#### Exercise aim
From the records below, please return each line that holds the word "stats".

#### Data to process
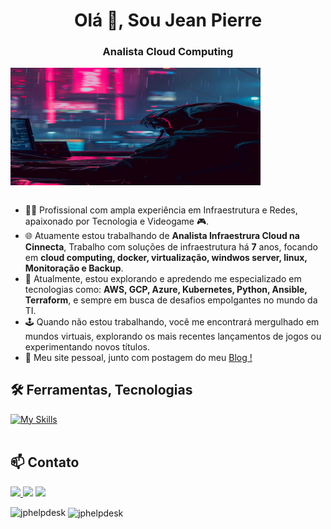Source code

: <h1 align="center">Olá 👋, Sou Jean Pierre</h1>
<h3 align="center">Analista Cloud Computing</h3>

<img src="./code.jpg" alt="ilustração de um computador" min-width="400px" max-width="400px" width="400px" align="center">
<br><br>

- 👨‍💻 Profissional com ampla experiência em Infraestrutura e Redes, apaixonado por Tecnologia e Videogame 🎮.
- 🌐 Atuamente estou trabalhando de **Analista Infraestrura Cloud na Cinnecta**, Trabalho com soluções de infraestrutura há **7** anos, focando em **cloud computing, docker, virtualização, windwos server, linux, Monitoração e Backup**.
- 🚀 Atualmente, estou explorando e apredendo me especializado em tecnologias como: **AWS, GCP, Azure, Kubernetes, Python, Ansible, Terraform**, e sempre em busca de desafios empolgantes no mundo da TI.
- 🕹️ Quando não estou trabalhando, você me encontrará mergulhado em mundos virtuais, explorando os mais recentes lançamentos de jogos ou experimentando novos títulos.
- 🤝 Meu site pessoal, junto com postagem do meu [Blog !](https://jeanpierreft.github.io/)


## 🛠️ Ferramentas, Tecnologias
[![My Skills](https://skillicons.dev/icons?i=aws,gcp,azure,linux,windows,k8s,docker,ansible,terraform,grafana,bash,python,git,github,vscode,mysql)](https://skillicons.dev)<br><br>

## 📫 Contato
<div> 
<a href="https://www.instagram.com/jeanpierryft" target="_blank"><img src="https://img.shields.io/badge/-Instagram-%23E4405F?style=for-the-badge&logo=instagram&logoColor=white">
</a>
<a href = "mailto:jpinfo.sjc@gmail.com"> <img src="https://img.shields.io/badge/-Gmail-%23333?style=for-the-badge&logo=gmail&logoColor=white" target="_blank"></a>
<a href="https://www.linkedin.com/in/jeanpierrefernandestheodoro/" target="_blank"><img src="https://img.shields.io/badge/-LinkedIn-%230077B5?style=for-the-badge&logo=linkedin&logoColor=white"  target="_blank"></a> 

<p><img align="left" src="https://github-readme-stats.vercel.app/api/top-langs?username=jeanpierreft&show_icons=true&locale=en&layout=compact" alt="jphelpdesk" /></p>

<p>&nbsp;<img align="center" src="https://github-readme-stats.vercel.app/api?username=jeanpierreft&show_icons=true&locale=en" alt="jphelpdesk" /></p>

#### Exercise solution
<p><img align="left" src="https://github-readme-stats.vercel.app/api/top-langs?username=jeanpierreft&show_icons=true&locale=en&layout=compact" alt="jphelpdesk" /></p>
<p>&nbsp;<img align="center" src="https://github-readme-stats.vercel.app/api?username=jeanpierreft&show_icons=true&locale=en" alt="jphelpdesk" /></p>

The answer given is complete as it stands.